Oh, dear, I say, well I hope she feels better soon. I'll be home this evening after our second van arrives.
Nothing clicks.
Van One finds the nearest restaurant and we crowd in. I order breakfast, coffee, and a bloody mary. About three sips into it my appetite evaporates. I don't want this, I don't want that, I have never wanted that less. Food is indecent, eating an act of vulgarity. The caloric deficit doesn't manifest any sense of urgency or need. I push my plate away and wait for everyone else to finish.
By the time we get to the beach, it's almost noon. The sun is high in at the extremely blue sky and it is hot. We get beers but I can't. I remember staring at the plastic pint, light breeze, the sun on my skin and sinking into myself. I push the beer away and find the medical tent. Sounds like a norovirus, nothing you can do but let it run it's course. haha, I already did that. I made it here. I wander out onto the crowded beach to a constructed platform with mats and beanbags for tired runners and fall asleep in the hot hot sun. I'm sweating and overheated, but still with an untouched cold at my core. I don't know how long I lay there.
At some point, I get the keys and curl up in my sleeping bag on a stretch of lawn next to the van behind the public restrooms. I sleep there, hot and cold, some place in-between belonging there and being nowhere. The temperature climbs into the mid-90s, but I'm already in the 100's and rising. I don't know how long I'm there but I'm there when the second van arrives, when the team crosses the finish line, while they drink beer, while they go out to eat, while they celebrate and retell stories. I'm still there in the late afternoon when the few people going back to Portland finally come back. I take the farthest back bench seat and sleep in my sleeping bag all the way home, sweltering and unable to feel warm.

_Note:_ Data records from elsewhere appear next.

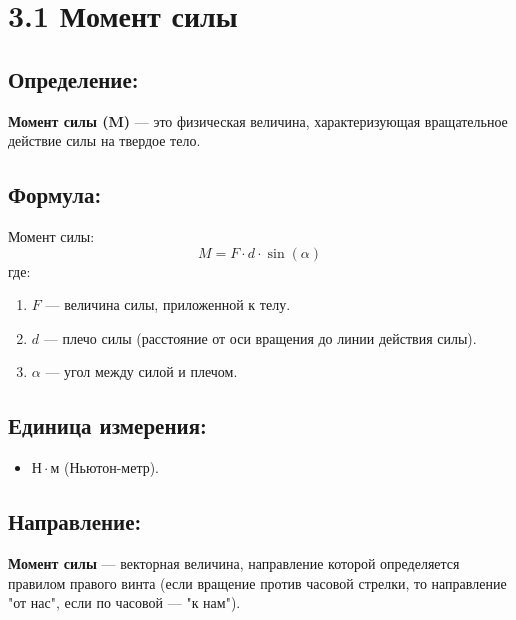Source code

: \documentclass[a4paper,12pt]{article}
\begin{document}
\begin{center}
\end{center}

\vspace{-2.5em}

\section*{3.1 Момент силы}
\vspace{-9pt}
\subsection*{Определение:}
\vspace{-3pt}
\textbf{Момент силы (M)} — это физическая величина, характеризующая вращательное действие силы на твердое тело.

\vspace{-9pt}
\subsection*{Формула:}
\vspace{-3pt}
Момент силы:
\vspace{-0.05em}
$$ M = F \cdot d \cdot \sin(\alpha) $$
где:
\begin{enumerate} [itemsep=0pt, topsep=0pt, parsep=0pt]
    \item $F$ — величина силы, приложенной к телу.
    \item $d$ — плечо силы (расстояние от оси вращения до линии действия силы).
    \item $\alpha$ — угол между силой и плечом.
\end{enumerate}

\vspace{-9pt}
\subsection*{Единица измерения:}
\vspace{-3pt}
\begin{itemize} [itemsep=0pt, topsep=0pt, parsep=0pt]
    \item $Н \cdot м$ (Ньютон-метр).
\end{itemize}

\vspace{-9pt}
\subsection*{Направление:}
\vspace{-3pt}
\textbf{Момент силы} — векторная величина, направление которой определяется правилом правого винта (если вращение против часовой стрелки, то направление "от нас", если по часовой — "к нам").
\end{document}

It's still light out when I get home, like a pinkish dreamy haze, like lingering smoke. I make my way into the house past my husband who says in the hearty way of someone vigorously not-sick WOW, I'VE NEVER SEEN YOU LOOK SO SICK and he takes carries my bag inside for me.
I hobble in to join my sick child in a mess of bedding and we lay about out in feverish delirium. Except I'm the parent. She is the child. I am the one barely able to walk, cleaning vomit at 1:47am and 3:22am and 5:38am, struggling to move in a body aching with fever, prickled nerves, and extremely sore and stiff from running 17.65 miles up and down two mountain ranges. It's an exquisite viral misery heightened by the microscopic trauma I've sustained in every single muscle in my body. I can't tell what is delayed-onset muscle soreness and what is the raging virus. It's at least 10 days until I can do more than climb the basement stairs without becoming utterly exhausted. Thea missed the first day of third grade.
It makes sense now, why it was so strenuous and exhausting. why I couldn't get warm. couldn't eat. why I didn't have the strength to remove my wet cloths, why I shivered so hard my teeth hurt. What the fuck is wrong with me.